Only the lines from the one containing "mapping, and the" through the one containing "- Bank Down" should be printed, exactly as they appear below, with both ends included.

=== Begin Enclosure ===

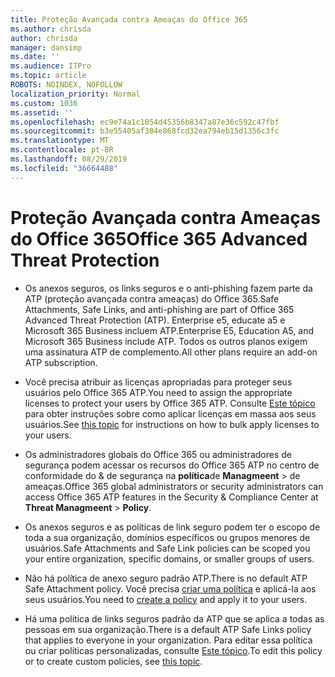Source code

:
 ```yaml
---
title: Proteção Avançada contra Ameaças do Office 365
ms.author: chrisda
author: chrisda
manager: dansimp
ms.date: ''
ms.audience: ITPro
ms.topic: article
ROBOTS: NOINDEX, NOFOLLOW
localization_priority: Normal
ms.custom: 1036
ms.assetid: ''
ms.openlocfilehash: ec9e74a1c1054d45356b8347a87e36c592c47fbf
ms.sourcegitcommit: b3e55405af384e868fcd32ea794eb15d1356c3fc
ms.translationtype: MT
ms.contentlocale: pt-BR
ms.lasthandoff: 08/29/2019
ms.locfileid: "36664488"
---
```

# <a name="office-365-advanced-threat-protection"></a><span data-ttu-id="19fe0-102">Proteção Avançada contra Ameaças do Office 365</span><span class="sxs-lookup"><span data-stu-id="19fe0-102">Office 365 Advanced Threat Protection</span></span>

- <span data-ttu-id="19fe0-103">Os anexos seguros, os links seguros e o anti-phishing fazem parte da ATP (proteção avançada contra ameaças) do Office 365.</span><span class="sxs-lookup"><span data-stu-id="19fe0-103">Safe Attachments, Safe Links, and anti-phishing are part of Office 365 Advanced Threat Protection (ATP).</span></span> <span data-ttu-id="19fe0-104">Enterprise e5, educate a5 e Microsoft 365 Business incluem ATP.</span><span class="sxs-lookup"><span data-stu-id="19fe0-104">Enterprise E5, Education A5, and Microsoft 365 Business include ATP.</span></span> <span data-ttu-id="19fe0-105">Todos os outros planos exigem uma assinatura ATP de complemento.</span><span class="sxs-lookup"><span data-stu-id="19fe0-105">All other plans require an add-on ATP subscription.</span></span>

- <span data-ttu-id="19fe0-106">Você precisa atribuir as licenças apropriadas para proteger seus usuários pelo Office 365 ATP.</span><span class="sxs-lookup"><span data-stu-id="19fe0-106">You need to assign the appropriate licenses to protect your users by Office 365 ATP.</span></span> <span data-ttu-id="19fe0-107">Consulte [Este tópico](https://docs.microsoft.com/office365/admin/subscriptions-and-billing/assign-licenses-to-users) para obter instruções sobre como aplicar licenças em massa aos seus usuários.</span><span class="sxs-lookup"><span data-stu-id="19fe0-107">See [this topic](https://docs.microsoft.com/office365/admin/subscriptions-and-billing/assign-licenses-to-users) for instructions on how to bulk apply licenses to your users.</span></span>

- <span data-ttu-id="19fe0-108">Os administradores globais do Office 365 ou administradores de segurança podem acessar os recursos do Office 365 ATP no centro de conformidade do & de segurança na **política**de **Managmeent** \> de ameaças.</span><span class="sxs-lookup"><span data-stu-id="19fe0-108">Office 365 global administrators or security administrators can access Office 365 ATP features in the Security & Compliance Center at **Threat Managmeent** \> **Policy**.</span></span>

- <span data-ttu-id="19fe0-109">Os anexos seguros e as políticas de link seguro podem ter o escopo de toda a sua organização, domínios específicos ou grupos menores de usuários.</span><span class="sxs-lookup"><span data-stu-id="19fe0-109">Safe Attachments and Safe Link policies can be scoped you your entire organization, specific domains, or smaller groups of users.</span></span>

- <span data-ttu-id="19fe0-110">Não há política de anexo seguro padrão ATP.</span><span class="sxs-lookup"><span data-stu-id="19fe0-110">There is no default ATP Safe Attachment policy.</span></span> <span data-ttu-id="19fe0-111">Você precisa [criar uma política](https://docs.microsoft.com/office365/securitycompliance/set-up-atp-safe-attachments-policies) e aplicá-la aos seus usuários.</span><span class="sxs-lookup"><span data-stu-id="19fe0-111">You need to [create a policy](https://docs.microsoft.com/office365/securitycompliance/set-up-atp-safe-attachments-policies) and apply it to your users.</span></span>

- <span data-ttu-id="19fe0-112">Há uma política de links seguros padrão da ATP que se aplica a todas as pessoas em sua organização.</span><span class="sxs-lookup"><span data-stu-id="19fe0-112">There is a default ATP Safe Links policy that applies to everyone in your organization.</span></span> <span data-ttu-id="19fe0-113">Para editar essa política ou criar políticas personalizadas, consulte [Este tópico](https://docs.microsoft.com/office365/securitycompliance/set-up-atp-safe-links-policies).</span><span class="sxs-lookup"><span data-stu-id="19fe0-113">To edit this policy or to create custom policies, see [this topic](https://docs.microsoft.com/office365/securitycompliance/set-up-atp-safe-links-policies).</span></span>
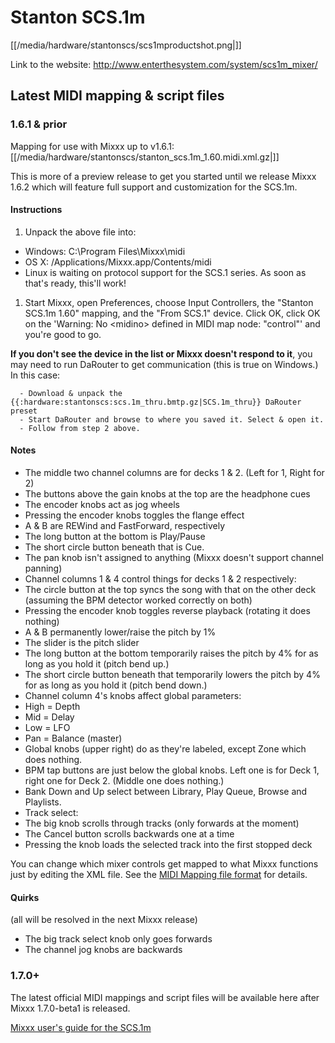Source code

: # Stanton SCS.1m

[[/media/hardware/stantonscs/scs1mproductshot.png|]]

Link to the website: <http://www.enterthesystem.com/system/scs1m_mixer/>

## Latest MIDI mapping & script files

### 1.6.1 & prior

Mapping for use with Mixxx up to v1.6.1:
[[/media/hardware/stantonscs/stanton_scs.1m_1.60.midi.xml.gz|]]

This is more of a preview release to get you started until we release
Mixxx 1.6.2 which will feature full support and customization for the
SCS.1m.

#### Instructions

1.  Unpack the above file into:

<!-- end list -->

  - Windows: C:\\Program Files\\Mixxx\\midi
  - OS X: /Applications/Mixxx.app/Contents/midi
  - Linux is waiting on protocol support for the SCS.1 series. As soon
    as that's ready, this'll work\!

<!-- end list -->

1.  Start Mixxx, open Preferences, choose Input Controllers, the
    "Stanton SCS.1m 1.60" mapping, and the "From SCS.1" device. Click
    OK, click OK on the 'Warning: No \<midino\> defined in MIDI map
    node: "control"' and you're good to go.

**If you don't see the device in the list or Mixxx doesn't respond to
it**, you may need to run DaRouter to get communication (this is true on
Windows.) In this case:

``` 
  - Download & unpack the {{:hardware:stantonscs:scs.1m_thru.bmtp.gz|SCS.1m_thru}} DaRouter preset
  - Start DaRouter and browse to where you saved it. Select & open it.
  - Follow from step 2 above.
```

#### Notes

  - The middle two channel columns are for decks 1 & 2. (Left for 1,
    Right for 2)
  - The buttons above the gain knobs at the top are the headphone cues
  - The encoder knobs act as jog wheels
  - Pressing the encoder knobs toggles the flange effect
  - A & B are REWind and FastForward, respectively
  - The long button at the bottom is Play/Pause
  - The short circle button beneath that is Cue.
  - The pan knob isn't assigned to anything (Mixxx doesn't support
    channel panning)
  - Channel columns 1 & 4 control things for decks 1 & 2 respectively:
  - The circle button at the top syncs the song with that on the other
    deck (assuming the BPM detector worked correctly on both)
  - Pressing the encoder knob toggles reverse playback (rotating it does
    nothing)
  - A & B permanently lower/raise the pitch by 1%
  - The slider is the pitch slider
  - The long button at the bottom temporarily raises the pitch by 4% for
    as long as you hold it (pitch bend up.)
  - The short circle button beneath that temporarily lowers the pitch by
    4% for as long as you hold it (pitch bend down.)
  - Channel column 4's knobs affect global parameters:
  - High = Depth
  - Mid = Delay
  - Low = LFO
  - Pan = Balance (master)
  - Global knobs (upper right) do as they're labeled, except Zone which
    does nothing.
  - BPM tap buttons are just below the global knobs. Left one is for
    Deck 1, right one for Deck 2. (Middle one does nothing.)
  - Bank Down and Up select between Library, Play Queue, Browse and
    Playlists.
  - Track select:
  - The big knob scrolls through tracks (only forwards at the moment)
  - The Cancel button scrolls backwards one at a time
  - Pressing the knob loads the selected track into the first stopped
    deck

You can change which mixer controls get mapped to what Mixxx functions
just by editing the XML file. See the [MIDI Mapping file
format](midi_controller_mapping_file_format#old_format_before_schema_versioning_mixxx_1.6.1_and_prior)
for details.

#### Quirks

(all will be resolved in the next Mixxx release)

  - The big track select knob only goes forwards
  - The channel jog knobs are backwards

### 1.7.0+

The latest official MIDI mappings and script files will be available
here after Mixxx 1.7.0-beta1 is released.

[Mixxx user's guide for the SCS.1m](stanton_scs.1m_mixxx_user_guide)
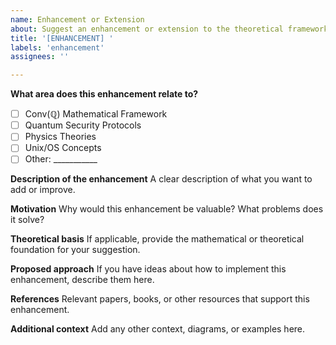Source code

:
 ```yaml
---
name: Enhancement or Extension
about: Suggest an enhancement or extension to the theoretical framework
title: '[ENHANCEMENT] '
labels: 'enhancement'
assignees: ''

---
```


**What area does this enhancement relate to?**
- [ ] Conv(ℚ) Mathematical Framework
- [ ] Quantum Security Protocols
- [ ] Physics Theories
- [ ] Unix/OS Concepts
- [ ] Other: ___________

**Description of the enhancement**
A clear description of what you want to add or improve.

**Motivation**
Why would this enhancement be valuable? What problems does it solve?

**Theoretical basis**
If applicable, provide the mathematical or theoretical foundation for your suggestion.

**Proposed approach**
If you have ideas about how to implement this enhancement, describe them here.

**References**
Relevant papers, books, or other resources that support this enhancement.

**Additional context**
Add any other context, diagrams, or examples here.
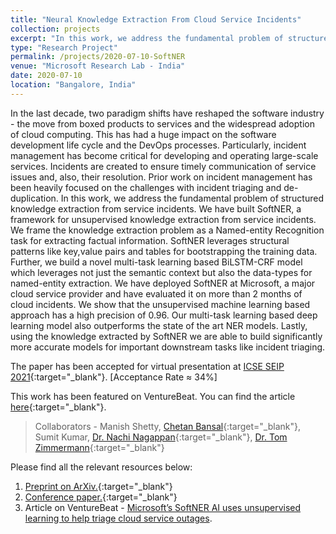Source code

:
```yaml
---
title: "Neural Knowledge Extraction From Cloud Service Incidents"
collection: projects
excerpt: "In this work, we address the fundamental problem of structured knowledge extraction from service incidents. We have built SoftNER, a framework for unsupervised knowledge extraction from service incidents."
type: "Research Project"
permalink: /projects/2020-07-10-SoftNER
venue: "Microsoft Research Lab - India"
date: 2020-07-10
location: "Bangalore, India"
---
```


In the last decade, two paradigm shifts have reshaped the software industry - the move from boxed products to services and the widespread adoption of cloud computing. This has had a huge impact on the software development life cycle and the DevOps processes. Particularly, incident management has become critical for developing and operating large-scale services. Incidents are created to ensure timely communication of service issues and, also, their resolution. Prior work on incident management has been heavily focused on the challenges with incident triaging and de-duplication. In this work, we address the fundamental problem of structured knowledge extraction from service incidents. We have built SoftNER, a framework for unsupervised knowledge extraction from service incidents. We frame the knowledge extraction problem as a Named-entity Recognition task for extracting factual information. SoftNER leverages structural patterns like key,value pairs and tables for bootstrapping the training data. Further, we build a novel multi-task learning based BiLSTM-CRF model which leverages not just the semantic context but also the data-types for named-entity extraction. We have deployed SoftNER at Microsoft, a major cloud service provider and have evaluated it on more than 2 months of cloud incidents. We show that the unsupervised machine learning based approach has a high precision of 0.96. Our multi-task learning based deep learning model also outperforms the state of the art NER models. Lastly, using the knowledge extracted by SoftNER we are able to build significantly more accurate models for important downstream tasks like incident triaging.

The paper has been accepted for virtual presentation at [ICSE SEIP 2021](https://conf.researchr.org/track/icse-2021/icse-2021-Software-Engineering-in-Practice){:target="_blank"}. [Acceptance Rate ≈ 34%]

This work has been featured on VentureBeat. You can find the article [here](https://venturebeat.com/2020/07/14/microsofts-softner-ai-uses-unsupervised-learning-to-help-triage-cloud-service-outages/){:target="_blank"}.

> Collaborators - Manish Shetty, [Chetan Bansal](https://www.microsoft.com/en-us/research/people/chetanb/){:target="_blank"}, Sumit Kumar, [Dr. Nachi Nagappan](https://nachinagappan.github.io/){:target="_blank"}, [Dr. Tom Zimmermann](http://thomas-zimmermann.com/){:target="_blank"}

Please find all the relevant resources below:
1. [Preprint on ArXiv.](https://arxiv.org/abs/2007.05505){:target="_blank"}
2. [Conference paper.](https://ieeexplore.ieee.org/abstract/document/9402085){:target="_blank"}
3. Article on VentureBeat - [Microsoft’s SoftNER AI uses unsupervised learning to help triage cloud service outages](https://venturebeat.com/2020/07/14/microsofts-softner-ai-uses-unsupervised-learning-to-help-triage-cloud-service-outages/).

=== End Enclosure ===
=== Begin Enclosure ===

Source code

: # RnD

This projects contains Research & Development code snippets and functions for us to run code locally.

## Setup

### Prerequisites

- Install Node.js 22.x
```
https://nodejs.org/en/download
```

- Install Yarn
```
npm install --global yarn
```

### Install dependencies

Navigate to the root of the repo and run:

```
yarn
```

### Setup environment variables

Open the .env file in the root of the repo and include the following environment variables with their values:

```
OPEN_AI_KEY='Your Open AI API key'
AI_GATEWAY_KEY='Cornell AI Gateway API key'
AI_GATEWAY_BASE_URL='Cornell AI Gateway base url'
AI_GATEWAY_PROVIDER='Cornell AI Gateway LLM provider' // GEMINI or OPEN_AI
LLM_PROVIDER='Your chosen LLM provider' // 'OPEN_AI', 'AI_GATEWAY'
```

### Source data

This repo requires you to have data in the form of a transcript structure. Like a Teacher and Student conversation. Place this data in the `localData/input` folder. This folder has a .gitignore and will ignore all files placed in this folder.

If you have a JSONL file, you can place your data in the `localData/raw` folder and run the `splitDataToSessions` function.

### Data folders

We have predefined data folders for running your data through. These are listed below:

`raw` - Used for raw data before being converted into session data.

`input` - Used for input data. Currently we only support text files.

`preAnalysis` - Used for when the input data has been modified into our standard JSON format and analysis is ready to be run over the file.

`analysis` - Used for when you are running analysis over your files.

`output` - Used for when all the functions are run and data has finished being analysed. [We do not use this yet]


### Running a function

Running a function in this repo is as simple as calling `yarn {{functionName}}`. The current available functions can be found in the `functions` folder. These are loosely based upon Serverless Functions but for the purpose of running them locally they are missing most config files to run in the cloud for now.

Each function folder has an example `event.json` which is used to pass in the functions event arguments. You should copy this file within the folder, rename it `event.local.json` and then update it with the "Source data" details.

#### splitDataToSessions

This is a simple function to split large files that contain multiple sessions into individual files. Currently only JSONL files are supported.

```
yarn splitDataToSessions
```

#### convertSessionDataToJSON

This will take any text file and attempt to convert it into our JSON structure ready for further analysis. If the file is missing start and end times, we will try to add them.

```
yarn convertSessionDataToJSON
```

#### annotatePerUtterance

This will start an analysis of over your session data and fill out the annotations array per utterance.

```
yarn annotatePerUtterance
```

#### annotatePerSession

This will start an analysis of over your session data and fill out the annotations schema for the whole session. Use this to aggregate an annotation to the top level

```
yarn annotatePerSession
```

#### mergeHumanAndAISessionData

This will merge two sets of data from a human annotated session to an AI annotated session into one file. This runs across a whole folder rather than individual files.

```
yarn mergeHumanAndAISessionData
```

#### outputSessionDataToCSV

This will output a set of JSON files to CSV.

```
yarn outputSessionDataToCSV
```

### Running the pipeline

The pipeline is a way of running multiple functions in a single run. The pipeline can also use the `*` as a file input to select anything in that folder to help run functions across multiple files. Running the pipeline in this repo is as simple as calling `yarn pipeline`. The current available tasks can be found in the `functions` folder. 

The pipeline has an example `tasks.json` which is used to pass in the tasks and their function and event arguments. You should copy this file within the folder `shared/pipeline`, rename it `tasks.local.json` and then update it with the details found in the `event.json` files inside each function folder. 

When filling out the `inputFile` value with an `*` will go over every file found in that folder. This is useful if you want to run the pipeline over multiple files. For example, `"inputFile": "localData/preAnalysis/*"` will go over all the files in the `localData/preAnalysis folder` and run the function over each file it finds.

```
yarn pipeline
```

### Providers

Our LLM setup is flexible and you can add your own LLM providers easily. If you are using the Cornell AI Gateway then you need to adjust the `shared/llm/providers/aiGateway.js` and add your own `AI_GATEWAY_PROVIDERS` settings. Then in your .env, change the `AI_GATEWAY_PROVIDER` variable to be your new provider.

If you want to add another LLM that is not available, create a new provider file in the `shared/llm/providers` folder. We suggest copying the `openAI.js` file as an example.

=== End Enclosure ===

Expected output
    "Stanton SCS.1m 1.60" mapping, and the "From SCS.1" device. Click
    OK, click OK on the 'Warning: No \<midino\> defined in MIDI map
    node: "control"' and you're good to go.

**If you don't see the device in the list or Mixxx doesn't respond to
it**, you may need to run DaRouter to get communication (this is true on
Windows.) In this case:

``` 
  - Download & unpack the {{:hardware:stantonscs:scs.1m_thru.bmtp.gz|SCS.1m_thru}} DaRouter preset
  - Start DaRouter and browse to where you saved it. Select & open it.
  - Follow from step 2 above.
```

#### Notes

  - The middle two channel columns are for decks 1 & 2. (Left for 1,
    Right for 2)
  - The buttons above the gain knobs at the top are the headphone cues
  - The encoder knobs act as jog wheels
  - Pressing the encoder knobs toggles the flange effect
  - A & B are REWind and FastForward, respectively
  - The long button at the bottom is Play/Pause
  - The short circle button beneath that is Cue.
  - The pan knob isn't assigned to anything (Mixxx doesn't support
    channel panning)
  - Channel columns 1 & 4 control things for decks 1 & 2 respectively:
  - The circle button at the top syncs the song with that on the other
    deck (assuming the BPM detector worked correctly on both)
  - Pressing the encoder knob toggles reverse playback (rotating it does
    nothing)
  - A & B permanently lower/raise the pitch by 1%
  - The slider is the pitch slider
  - The long button at the bottom temporarily raises the pitch by 4% for
    as long as you hold it (pitch bend up.)
  - The short circle button beneath that temporarily lowers the pitch by
    4% for as long as you hold it (pitch bend down.)
  - Channel column 4's knobs affect global parameters:
  - High = Depth
  - Mid = Delay
  - Low = LFO
  - Pan = Balance (master)
  - Global knobs (upper right) do as they're labeled, except Zone which
    does nothing.
  - BPM tap buttons are just below the global knobs. Left one is for
    Deck 1, right one for Deck 2. (Middle one does nothing.)
  - Bank Down and Up select between Library, Play Queue, Browse and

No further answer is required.